Spring 2015

(updated 10/31/14)

Medieval Courses 

MSCP.  70100 - Introduction to Medieval Studies: Contours of the Medieval West  GC:  W, 4:15-6:00 p.m., Rm. TBA, 3 credits, Prof. Sautman [27039] Cross listed with FREN XXXXX

This introduction to Medieval Studies course is offered to prospective medievalists at the Graduate Center by the Medieval Studies Certificate program. It is a general course which addresses at once methods, sources, and major issues and themes of the Western Middle Ages and does so across disciplines. It can thus be also helpful to students in various disciplines with a Middle Ages requirement for their Program and are allowed to cover it with this one course. Finally, for those who already have completed medieval course work in their own field, but have not yet worked with the Certificate Program, it can be good way to tie in diverse aspects of medieval studies with their own discipline. The course is thus structured to address the needs of all three groups of doctoral students.

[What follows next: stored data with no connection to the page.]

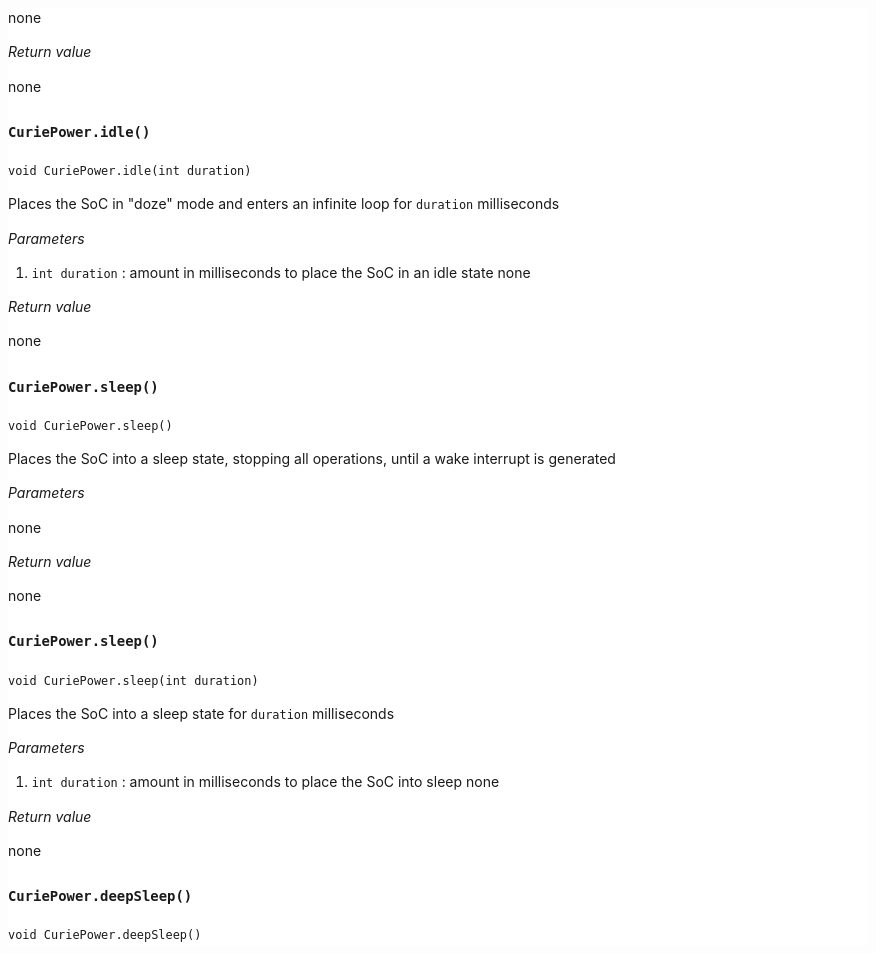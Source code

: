none

*Return value*

none

### ``CuriePower.idle()``

```
void CuriePower.idle(int duration)
```


Places the SoC in "doze" mode and enters an infinite loop for `duration` milliseconds


*Parameters*

1. `int duration` : amount in milliseconds to place the SoC in an idle state
none

*Return value*

none

### ``CuriePower.sleep()``

```
void CuriePower.sleep()
```

Places the SoC into a sleep state, stopping all operations, until a wake interrupt is generated

*Parameters*

none

*Return value*

none

### ``CuriePower.sleep()``

```
void CuriePower.sleep(int duration)
```


Places the SoC into a sleep state for `duration` milliseconds


*Parameters*

1. `int duration` : amount in milliseconds to place the SoC into sleep
none

*Return value*

none

### ``CuriePower.deepSleep()``

```
void CuriePower.deepSleep()
```
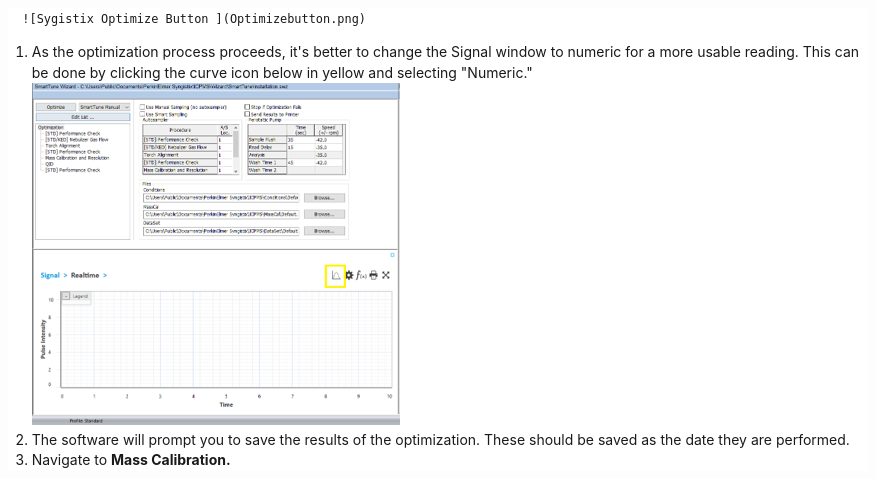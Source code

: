       ![Sygistix Optimize Button ](Optimizebutton.png)
1. As the optimization process proceeds, it's better to change the Signal window to numeric for a more usable reading.  This can be done by clicking the curve icon below in yellow and selecting "Numeric."
      ![Optimize Numeric Button ](changingtonumeric.png)
1. The software will prompt you to save the results of the optimization.  These should be saved as the date they are performed.
1. Navigate to **Mass Calibration.**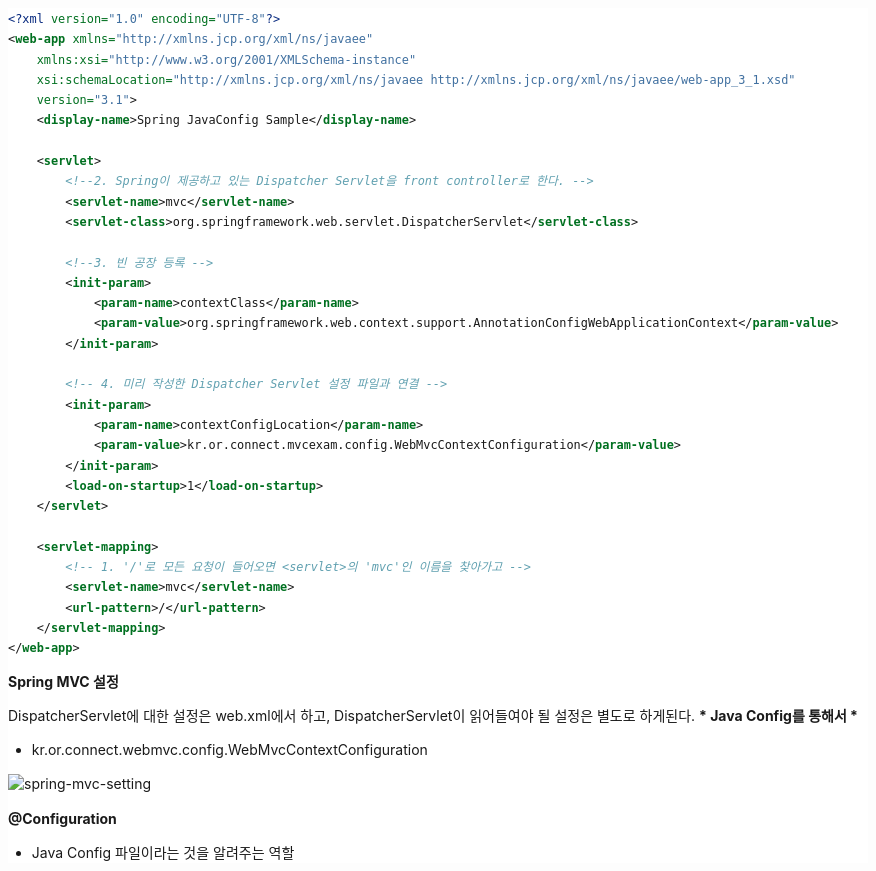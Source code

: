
 ```xml
<?xml version="1.0" encoding="UTF-8"?>
<web-app xmlns="http://xmlns.jcp.org/xml/ns/javaee"
	xmlns:xsi="http://www.w3.org/2001/XMLSchema-instance"
	xsi:schemaLocation="http://xmlns.jcp.org/xml/ns/javaee http://xmlns.jcp.org/xml/ns/javaee/web-app_3_1.xsd"
	version="3.1">
	<display-name>Spring JavaConfig Sample</display-name>

	<servlet>
		<!--2. Spring이 제공하고 있는 Dispatcher Servlet을 front controller로 한다. -->
		<servlet-name>mvc</servlet-name>
		<servlet-class>org.springframework.web.servlet.DispatcherServlet</servlet-class>

		<!--3. 빈 공장 등록 -->
		<init-param>
			<param-name>contextClass</param-name>
			<param-value>org.springframework.web.context.support.AnnotationConfigWebApplicationContext</param-value>
		</init-param>

		<!-- 4. 미리 작성한 Dispatcher Servlet 설정 파일과 연결 -->
		<init-param>
			<param-name>contextConfigLocation</param-name>
			<param-value>kr.or.connect.mvcexam.config.WebMvcContextConfiguration</param-value>
		</init-param>
		<load-on-startup>1</load-on-startup>
	</servlet>

	<servlet-mapping>
		<!-- 1. '/'로 모든 요청이 들어오면 <servlet>의 'mvc'인 이름을 찾아가고 -->
		<servlet-name>mvc</servlet-name>
		<url-pattern>/</url-pattern>
	</servlet-mapping>
</web-app>

```





**Spring MVC 설정**

DispatcherServlet에 대한 설정은 web.xml에서 하고, DispatcherServlet이 읽어들여야 될 설정은 별도로 하게된다. **\* Java Config를 통해서 \***

- kr.or.connect.webmvc.config.WebMvcContextConfiguration

![spring-mvc-setting](C:\Users\lg\Documents\boost-course\images\spring-mvc-setting.PNG)



**@Configuration**

- Java Config 파일이라는 것을 알려주는 역할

This semester’s course combines these general needs with a somewhat tighter focus around the three themes of time; space, and power–the latter envisaged also through those who lack power, and are disenfranchised or marginalized. At the end of the course, students should have a good general understanding of the major historical and cultural issues of the European Middle Ages, such as the relationship of art, architecture and society, for instance; they should be aware of the major interpretation issues in the field of Medieval Studies; and be informed of the most current critical, theoretical and methodological trends in Medieval Studies. They should also have developed a preliminary sense of how cultural regions and budding nation states interacted and impacted each other during that period


Renaissance Courses

RSCP. 83100 - Remembering & Repressing: Early Modern Cultural Appropriation and Historical Trauma  GC:  M, 6:30-8:30pm p.m., Rm. TBA, 3/4 credits, Prof. Elsky, [27038] Cross listed with ENGL 81100

One of the consequences of the mounting critique of historicism has been the rise of memory studies. This course will explore the various ways anachronic memory seeks to replace history in early modern literature and culture.  We will begin with an introduction to cultural memory studies, with special emphasis on the construction of a coherent personal and social identity by projecting the past into the present as overlapping temporalities.

We will look at the various ways the arts made the past part of everyday life, but we will place special emphasis on works in which the most startling effects are produced by resistance to integration.  Throughout the course we will explore the role of memory at a time of uncertain, ambivalent, and conflicted national and religious boundaries.

We will look at the period’s most ambitious memory project, the retrieval of classical antiquity. We will attempt to redefine the concept of imitation as anxious and conflicted memory, especially in Petrarch,  and then move to classical imitation in England as repressed memory of Roman tyranny in Britain filtered through a variety of ethnic pasts—Celtic, Gothic, and Norman, leading to the manipulation of overlapping pasts to establish national identity, as in Shakespeare.

The second half of the course will turn to the period’s other major memory project, religious memory, specifically representations of traumatic memory during England’s Catholic and Protestant reigns. We will consider how Catholics and Protestants remembered their own pasts and expropriated each other’s during times of persecution. We will end this half of the course by considering the memorial re-mapping of the scriptural and medieval Jewish past, including the discovery of Jewish remains in London.

The course will conclude with a refreshing reminder look at the period’s iconic meditation on the futility of memory, Thomas Browne’s Urn Burial. In addition to Petrarch, Shakespeare and Browne, readings will include Jonson, Herbert, and Stow, as well as excerpts from Early Modern historiography, both Catholic and Protestant, and art historical materials.

Assignments include oral report and longer term project.